Palma de Ouro para “The Square”, de Ruben Östlund

O cineasta sueco venceu esta tarde a 70.ª edição do Festival de Cannes com uma crítica ao individualismo que satiriza a arte contemporânea

Não estava na lista de favoritos, não foi especialmente acarinhado pela generalidade da imprensa mas entrou para a história esta noite: “The Square”, quinta longa-metragem do sueco Ruben Östlund (o autor de “Força Maior”) venceu a Palma de Ouro de Cannes 2017. É um filme mordaz, uma comédia negra a atacar a má consciência de uma Europa burguesa e confortável que desconfia de tudo o que lhe é estranho. O filme foca-se na crise existencial do diretor de um museu de arte contemporânea em Estocolmo (papel de Claes Bang) que, dilacerado por problemas éticos e morais de toda a ordem, e depois de ver o museu que dirige arrasado por um escândalo mediático, começa a dar-se conta de que o seu trabalho é uma fachada incapaz de traduzir a realidade que o rodeia.

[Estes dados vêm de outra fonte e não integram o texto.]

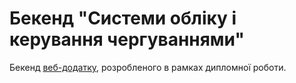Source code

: # Бекенд "Системи обліку і керування чергуваннями"

Бекенд [веб-додатку](https://dutycalendar.ninja/#/), розробленого в рамках дипломної роботи.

"The Square", de Ruben Östlund

"The Square", de Ruben Östlund

Östlund recebeu a Palma de Ouro das mãos de Juliette Binoche e foi o preferido do júri presidido por Pedro Almodóvar, do qual também fizeram parte os realizadores Maren Ade, Park Chan-Wook e Paolo Sorrentino, as atrizes Jessica Chastain, Fan Bingbing e Agnès Jaoui, o ator Will Smith e o músico francês Gabriel Yared. O cineasta espanhol destacou “a subtileza e o humor de um filme que nos fala de coisas essenciais, realizado com mão de mestre.” Será distribuído em Portugal pela Alambique Filmes.

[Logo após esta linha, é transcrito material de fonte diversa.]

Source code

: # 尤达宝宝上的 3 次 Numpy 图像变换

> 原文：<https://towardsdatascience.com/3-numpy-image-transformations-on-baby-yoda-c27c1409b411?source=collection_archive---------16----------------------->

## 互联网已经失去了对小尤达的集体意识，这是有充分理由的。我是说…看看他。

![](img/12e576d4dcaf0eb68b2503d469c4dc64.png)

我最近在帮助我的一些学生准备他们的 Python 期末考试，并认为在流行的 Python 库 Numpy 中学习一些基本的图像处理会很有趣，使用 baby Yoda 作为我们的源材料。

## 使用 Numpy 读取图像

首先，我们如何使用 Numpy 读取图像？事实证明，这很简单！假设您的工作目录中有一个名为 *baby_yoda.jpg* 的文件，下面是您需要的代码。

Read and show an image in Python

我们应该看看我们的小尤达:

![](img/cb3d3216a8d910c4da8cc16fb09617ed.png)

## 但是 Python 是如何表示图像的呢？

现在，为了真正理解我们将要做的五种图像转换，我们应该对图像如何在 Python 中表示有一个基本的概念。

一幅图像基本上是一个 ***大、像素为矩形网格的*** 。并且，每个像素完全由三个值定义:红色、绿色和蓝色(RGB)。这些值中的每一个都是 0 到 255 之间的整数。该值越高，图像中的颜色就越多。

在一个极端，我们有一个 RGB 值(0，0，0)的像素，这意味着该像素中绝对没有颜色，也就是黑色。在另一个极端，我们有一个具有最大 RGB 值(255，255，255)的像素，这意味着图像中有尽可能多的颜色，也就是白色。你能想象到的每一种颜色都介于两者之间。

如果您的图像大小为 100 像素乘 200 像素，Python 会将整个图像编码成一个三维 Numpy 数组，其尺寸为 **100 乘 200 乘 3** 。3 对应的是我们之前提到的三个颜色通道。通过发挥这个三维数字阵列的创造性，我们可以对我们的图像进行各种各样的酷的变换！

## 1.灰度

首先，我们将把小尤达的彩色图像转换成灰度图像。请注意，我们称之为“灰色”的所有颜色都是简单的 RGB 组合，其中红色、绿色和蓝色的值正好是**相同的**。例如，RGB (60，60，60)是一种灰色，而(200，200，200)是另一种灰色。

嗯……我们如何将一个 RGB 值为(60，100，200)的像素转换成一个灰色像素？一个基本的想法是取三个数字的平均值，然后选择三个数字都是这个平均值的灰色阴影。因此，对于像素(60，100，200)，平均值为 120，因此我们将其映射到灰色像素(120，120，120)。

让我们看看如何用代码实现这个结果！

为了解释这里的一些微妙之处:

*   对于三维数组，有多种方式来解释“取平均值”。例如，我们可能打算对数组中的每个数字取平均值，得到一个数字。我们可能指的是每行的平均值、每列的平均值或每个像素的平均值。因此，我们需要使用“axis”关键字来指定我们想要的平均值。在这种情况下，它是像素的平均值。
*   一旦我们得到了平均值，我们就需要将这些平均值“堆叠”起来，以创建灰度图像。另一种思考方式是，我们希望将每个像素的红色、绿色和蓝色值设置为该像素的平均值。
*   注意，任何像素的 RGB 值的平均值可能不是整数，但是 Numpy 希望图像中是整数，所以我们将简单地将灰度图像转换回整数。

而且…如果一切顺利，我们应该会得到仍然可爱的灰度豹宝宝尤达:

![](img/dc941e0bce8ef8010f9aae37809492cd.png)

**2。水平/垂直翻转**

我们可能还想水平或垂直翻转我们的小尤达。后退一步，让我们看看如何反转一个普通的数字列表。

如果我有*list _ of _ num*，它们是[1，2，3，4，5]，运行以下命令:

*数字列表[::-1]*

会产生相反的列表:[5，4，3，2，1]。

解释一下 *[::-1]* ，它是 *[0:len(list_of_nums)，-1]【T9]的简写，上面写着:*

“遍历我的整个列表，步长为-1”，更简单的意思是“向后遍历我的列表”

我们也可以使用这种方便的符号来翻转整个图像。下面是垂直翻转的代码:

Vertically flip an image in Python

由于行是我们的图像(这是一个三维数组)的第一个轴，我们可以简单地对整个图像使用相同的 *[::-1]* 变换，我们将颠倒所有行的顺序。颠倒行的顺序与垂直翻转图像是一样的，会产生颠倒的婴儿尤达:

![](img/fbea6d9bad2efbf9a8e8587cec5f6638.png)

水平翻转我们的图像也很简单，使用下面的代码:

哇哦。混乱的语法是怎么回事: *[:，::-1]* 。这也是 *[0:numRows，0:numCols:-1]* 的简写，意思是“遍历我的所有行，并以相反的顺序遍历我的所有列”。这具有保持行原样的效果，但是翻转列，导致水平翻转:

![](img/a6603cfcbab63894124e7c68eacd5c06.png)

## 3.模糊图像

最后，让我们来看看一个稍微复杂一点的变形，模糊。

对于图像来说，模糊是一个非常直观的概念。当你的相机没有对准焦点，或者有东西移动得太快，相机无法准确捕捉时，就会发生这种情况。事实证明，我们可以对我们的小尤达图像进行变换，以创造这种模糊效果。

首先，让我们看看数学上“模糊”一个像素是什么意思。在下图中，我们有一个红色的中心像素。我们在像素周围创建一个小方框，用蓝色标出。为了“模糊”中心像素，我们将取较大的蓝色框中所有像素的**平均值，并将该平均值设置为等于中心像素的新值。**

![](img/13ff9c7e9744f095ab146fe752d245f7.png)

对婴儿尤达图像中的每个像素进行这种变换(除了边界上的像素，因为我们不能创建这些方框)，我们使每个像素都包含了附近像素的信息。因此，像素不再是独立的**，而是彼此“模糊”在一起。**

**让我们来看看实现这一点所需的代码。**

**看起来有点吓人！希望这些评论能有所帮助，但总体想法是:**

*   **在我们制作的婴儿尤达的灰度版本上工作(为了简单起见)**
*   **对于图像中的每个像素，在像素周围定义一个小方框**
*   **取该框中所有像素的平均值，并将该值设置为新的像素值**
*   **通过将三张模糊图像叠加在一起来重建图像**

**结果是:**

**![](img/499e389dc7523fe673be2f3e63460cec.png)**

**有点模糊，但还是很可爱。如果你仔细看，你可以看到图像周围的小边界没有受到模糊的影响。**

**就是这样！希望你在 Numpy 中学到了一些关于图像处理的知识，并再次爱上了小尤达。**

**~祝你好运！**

O coração de “120 Battements par Minute”, filme de Robin Campillo que parecia ter batido mais depressa que todos os outros na Croisette, emocionou Almodóvar na conferência de imprensa dos jurados mas não chegou ao triunfo que era esperado, ficando com a segunda mais importante distinção do festival, o Grande Prémio do Júri. Esta terceira longa-metragem de Campillo, argumentista de quase todas as obras de Laurent Cantet, reproduz a militância da Act Up na década de 90 e a sua luta aberta contra o flagelo da sida na França de Mitterrand. É um filme de causas e de batalhas coletivas, com um elenco notável a funcionar como um corpo único, reavivando um espírito de indignação que a Europa em que vivemos deixou desvanecer duas décadas depois. Chegará às salas portuguesas pela Midas Filmes.

"120 Battements par Minute", de Robin Campillo

"120 Battements par Minute", de Robin Campillo

Sofia Coppola, ausente na cerimónia, viu reconhecido o seu trabalho com o Prémio de Melhor Realização a “The Beguiled”, uma adaptação da novela de Thomas P. Cullinan que Don Siegel também levou ao cinema em 1971 (“Ritual de Guerra”). Protagonista deste e de outra obra a concurso, “The Killing of a Sacred Deer” (de Yorgos Lanthimos), Nicole Kidman, também ausente, enviou de Nashville, EUA, um vídeo de agradecimento pelo prémio especial do 70º. aniversário que o júri resolveu atribuir-lhe.

Nas categorias de interpretação, a alemã Diane Kruger foi distinguida pelo seu difícil papel em “In The Fade”, história de uma mãe de Hamburgo que, depois de perder marido e filho num ataque à bomba perpetrado pela NSU, grupúsculo neo-nazi alemão, perde também a batalha na justiça contra os assassinos e equaciona responder-lhes com a mesma moeda.

Diane Kruger em "In The Fade", de Fatih Akin

Diane Kruger em "In The Fade", de Fatih Akin

Já o prémio de melhor interpretação masculina foi para Joaquin Phoenix e para o muito desequilibrado “You Were Never Really Here”, em que o norte-americano interpreta um veterano da Guerra do Iraque disposto a salvar uma miúda das garras de uma rede de tráfico sexual liderada por um político. O filme foi terminado à última hora pela escocesa Lynne Ramsay, que o mostrou em Cannes ainda sem genérico final e, tanto quanto se sabe, numa versão ainda não definitiva. O prémio teria sido mais ajustado se tivesse distinguido Jean-Louis Trintignant em “Happy End”, de Michael Haneke, e sobretudo Robert Pattinson no notável “Good Time”, dos irmãos norte-americanos Joshua e Ben Safdie, ausentes, tal como o cineasta austríaco, do palmarés.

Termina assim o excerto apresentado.